TASK TO CARRY OUT: Could you return every record below word for word, leaving out the pictures?

INPUT RECORDS:
★ ★ ★ ★ ★

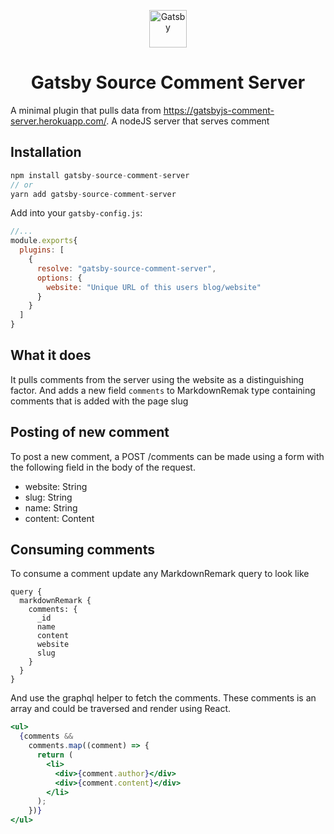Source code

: <p align="center">
  <a href="https://www.gatsbyjs.org">
    <img alt="Gatsby" src="https://www.gatsbyjs.org/monogram.svg" width="60" />
  </a>
</p>
<h1 align="center">
  Gatsby Source Comment Server
</h1>

A minimal plugin that pulls data from https://gatsbyjs-comment-server.herokuapp.com/. A nodeJS server that serves comment

## Installation

```js
npm install gatsby-source-comment-server
// or
yarn add gatsby-source-comment-server
```

Add into your `gatsby-config.js`:

```js
//...
module.exports{
  plugins: [
    {
      resolve: "gatsby-source-comment-server",
      options: {
        website: "Unique URL of this users blog/website"
      }
    }
  ]
}

```

## What it does

It pulls comments from the server using the website as a distinguishing factor. And adds a new field `comments` to MarkdownRemak type containing comments that is added with the page slug

## Posting of new comment

To post a new comment, a POST /comments can be made using a form with the following field in the body of the request.

- website: String
- slug: String
- name: String
- content: Content

## Consuming comments

To consume a comment update any MarkdownRemark query to look like

```
query {
  markdownRemark {
    comments: {
      _id
      name
      content
      website
      slug
    }
  }
}
```

And use the graphql helper to fetch the comments. These comments is an array and could be traversed and render using React.

```jsx
<ul>
  {comments &&
    comments.map((comment) => {
      return (
        <li>
          <div>{comment.author}</div>
          <div>{comment.content}</div>
        </li>
      );
    })}
</ul>
```
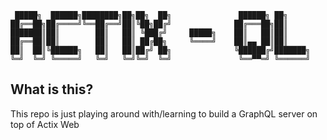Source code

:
 ```
 █████╗  ██████╗████████╗██╗██╗  ██╗               ██████╗ ██╗     
██╔══██╗██╔════╝╚══██╔══╝██║╚██╗██╔╝              ██╔═══██╗██║     
███████║██║        ██║   ██║ ╚███╔╝     █████╗    ██║   ██║██║     
██╔══██║██║        ██║   ██║ ██╔██╗     ╚════╝    ██║▄▄ ██║██║     
██║  ██║╚██████╗   ██║   ██║██╔╝ ██╗              ╚██████╔╝███████╗
╚═╝  ╚═╝ ╚═════╝   ╚═╝   ╚═╝╚═╝  ╚═╝               ╚══▀▀═╝ ╚══════╝                                                                   
```


## What is this?

This repo is just playing around with/learning to build a GraphQL server on top of Actix Web
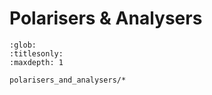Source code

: # Polarisers & Analysers

```{toctree}
:glob:
:titlesonly:
:maxdepth: 1

polarisers_and_analysers/*
```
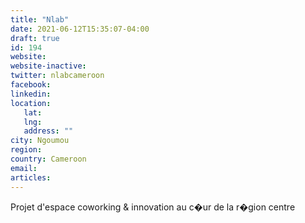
 ```yaml
---
title: "Nlab"
date: 2021-06-12T15:35:07-04:00
draft: true
id: 194
website: 
website-inactive: 
twitter: nlabcameroon
facebook: 
linkedin: 
location: 
   lat: 
   lng: 
   address: ""
city: Ngoumou
region: 
country: Cameroon
email: 
articles:
---
```

Projet d'espace coworking & innovation au c�ur de la r�gion centre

★ ★ ★ ★ ★

RESULT OF THIS EXERCISE:
Source code

: <p align="center">
  <a href="https://www.gatsbyjs.org">
    <img alt="Gatsby" src="https://www.gatsbyjs.org/monogram.svg" width="60" />
  </a>
</p>
<h1 align="center">
  Gatsby Source Comment Server
</h1>

A minimal plugin that pulls data from https://gatsbyjs-comment-server.herokuapp.com/. A nodeJS server that serves comment

## Installation

```js
npm install gatsby-source-comment-server
// or
yarn add gatsby-source-comment-server
```

Add into your `gatsby-config.js`:

```js
//...
module.exports{
  plugins: [
    {
      resolve: "gatsby-source-comment-server",
      options: {
        website: "Unique URL of this users blog/website"
      }
    }
  ]
}

```

## What it does

It pulls comments from the server using the website as a distinguishing factor. And adds a new field `comments` to MarkdownRemak type containing comments that is added with the page slug

## Posting of new comment

To post a new comment, a POST /comments can be made using a form with the following field in the body of the request.

- website: String
- slug: String
- name: String
- content: Content

## Consuming comments

To consume a comment update any MarkdownRemark query to look like

```
query {
  markdownRemark {
    comments: {
      _id
      name
      content
      website
      slug
    }
  }
}
```

And use the graphql helper to fetch the comments. These comments is an array and could be traversed and render using React.

```jsx
<ul>
  {comments &&
    comments.map((comment) => {
      return (
        <li>
          <div>{comment.author}</div>
          <div>{comment.content}</div>
        </li>
      );
    })}
</ul>
```
Source code

:
 ```
 █████╗  ██████╗████████╗██╗██╗  ██╗               ██████╗ ██╗     
██╔══██╗██╔════╝╚══██╔══╝██║╚██╗██╔╝              ██╔═══██╗██║     
███████║██║        ██║   ██║ ╚███╔╝     █████╗    ██║   ██║██║     
██╔══██║██║        ██║   ██║ ██╔██╗     ╚════╝    ██║▄▄ ██║██║     
██║  ██║╚██████╗   ██║   ██║██╔╝ ██╗              ╚██████╔╝███████╗
╚═╝  ╚═╝ ╚═════╝   ╚═╝   ╚═╝╚═╝  ╚═╝               ╚══▀▀═╝ ╚══════╝                                                                   
```


## What is this?

This repo is just playing around with/learning to build a GraphQL server on top of Actix Web
Source code

: # Polarisers & Analysers

```{toctree}
:glob:
:titlesonly:
:maxdepth: 1

polarisers_and_analysers/*
```
 ```yaml
---
title: "Nlab"
date: 2021-06-12T15:35:07-04:00
draft: true
id: 194
website: 
website-inactive: 
twitter: nlabcameroon
facebook: 
linkedin: 
location: 
   lat: 
   lng: 
   address: ""
city: Ngoumou
region: 
country: Cameroon
email: 
articles:
---
```

Projet d'espace coworking & innovation au c�ur de la r�gion centre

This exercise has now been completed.